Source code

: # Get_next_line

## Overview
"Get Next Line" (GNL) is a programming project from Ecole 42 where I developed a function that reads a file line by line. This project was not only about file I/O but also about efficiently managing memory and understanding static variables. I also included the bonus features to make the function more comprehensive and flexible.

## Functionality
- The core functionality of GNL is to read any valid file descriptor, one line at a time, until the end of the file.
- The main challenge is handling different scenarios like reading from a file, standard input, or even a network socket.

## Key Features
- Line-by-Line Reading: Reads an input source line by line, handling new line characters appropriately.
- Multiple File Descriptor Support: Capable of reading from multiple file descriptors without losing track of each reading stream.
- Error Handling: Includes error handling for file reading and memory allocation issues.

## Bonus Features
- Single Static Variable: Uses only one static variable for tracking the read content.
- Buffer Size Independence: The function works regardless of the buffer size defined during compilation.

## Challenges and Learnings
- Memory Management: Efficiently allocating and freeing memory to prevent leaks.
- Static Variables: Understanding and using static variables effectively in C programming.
########
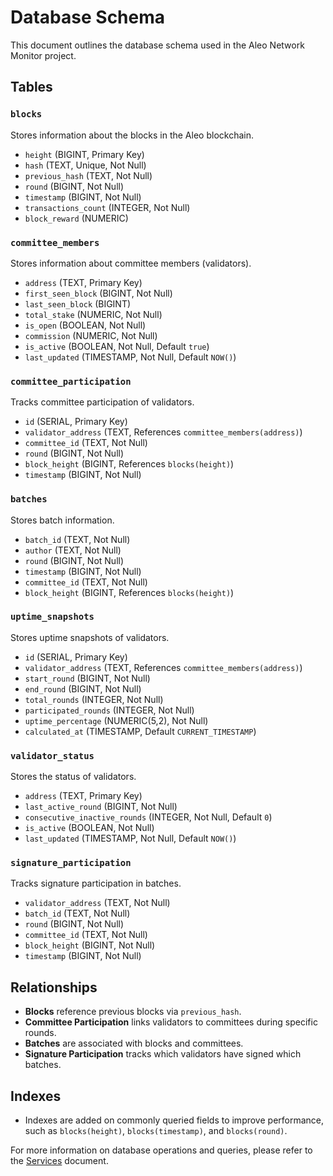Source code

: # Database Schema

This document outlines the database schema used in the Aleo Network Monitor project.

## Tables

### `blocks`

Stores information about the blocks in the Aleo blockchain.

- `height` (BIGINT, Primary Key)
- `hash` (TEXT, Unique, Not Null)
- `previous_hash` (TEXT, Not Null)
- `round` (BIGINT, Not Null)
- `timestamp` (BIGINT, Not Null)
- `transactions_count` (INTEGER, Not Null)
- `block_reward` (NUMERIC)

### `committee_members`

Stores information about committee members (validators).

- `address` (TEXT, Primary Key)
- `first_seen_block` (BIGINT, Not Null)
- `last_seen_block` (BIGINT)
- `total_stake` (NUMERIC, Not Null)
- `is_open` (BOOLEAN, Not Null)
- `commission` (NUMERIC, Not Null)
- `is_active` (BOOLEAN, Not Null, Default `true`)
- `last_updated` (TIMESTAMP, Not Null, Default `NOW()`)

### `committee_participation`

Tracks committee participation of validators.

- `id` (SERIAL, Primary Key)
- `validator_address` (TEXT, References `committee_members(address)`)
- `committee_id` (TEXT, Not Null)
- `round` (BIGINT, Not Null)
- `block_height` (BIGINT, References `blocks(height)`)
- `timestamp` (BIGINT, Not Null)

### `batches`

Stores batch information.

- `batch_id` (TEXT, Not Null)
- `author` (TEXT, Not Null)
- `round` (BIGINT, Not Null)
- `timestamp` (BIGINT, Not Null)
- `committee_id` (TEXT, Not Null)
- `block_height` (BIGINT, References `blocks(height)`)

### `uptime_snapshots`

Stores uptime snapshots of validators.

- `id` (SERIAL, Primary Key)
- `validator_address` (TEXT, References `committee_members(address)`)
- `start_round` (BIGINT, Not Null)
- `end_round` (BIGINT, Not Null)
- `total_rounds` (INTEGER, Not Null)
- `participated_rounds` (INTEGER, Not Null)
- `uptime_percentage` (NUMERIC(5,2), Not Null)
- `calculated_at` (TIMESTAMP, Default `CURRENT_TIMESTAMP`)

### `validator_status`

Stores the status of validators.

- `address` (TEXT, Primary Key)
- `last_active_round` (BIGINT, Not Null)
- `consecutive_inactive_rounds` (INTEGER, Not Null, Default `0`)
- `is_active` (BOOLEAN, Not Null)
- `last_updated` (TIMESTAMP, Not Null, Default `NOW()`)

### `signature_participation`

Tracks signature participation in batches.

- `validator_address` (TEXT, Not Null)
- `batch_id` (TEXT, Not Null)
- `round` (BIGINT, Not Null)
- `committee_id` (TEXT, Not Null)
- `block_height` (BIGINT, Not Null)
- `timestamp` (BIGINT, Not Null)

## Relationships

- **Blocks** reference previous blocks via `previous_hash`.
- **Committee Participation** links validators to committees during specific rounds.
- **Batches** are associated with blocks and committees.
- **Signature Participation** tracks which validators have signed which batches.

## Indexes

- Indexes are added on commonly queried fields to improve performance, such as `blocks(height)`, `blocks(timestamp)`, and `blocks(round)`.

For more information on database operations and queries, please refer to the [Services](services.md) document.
########
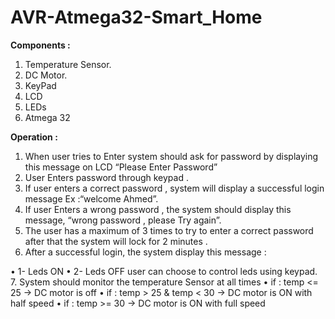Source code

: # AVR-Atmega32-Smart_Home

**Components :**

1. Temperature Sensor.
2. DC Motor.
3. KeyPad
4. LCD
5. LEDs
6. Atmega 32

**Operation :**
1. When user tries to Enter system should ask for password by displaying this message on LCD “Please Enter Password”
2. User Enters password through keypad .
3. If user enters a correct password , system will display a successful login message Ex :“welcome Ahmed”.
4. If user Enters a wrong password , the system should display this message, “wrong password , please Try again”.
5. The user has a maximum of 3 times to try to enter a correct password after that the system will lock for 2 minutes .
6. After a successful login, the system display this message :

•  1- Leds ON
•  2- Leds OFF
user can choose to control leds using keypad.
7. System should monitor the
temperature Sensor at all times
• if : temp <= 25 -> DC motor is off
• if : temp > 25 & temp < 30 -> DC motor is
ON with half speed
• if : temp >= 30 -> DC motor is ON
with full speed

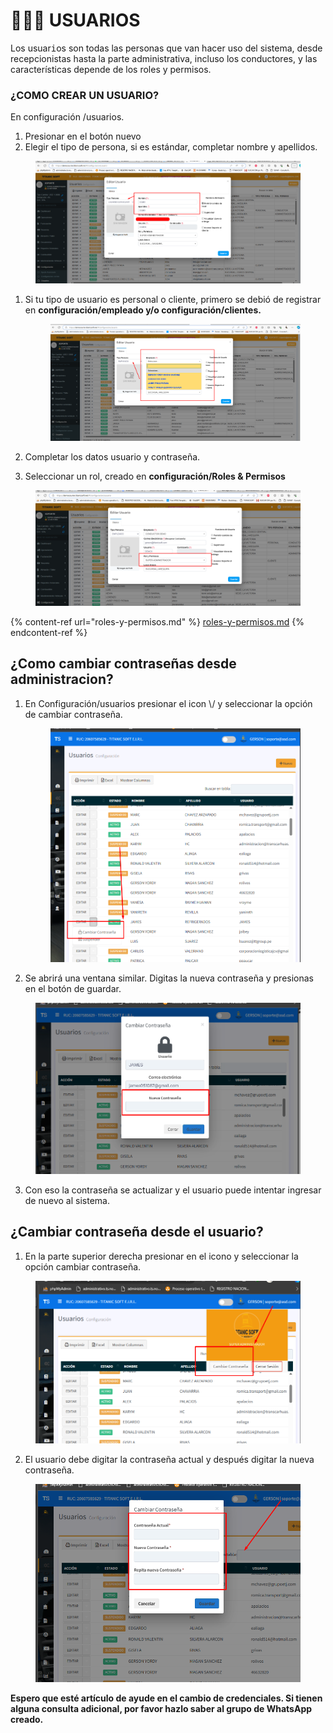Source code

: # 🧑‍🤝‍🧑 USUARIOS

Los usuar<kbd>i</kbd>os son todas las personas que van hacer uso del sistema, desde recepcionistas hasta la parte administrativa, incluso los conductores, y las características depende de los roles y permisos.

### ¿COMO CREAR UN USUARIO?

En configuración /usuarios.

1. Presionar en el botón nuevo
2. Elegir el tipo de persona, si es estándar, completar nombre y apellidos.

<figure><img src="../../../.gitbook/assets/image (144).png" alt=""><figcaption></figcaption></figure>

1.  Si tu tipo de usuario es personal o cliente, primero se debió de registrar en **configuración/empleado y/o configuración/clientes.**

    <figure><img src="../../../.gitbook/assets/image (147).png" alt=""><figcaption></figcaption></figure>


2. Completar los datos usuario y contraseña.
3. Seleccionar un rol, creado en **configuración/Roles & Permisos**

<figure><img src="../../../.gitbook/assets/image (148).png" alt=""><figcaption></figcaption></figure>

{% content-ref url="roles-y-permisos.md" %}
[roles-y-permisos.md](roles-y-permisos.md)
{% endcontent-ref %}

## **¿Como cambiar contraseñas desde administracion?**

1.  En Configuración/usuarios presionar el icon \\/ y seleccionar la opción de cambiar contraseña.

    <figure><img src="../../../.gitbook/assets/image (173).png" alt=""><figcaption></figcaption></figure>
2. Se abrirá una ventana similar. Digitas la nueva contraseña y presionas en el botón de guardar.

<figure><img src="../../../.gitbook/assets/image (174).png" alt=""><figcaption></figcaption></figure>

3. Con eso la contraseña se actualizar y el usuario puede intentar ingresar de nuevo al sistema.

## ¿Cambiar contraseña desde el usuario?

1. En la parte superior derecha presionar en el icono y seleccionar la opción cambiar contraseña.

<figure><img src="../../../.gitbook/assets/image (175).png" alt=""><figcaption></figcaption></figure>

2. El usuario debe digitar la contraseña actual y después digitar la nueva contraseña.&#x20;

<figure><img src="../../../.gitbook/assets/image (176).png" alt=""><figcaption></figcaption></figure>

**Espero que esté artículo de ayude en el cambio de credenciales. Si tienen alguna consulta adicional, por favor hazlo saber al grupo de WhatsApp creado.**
########
What the task asks: Set down, exactly as they appear above, all lines from the one that has "## Relationships" down to the one that has "For more information", including those two and no others.

Expected answer:
## Relationships

- **Blocks** reference previous blocks via `previous_hash`.
- **Committee Participation** links validators to committees during specific rounds.
- **Batches** are associated with blocks and committees.
- **Signature Participation** tracks which validators have signed which batches.

## Indexes

- Indexes are added on commonly queried fields to improve performance, such as `blocks(height)`, `blocks(timestamp)`, and `blocks(round)`.

For more information on database operations and queries, please refer to the [Services](services.md) document.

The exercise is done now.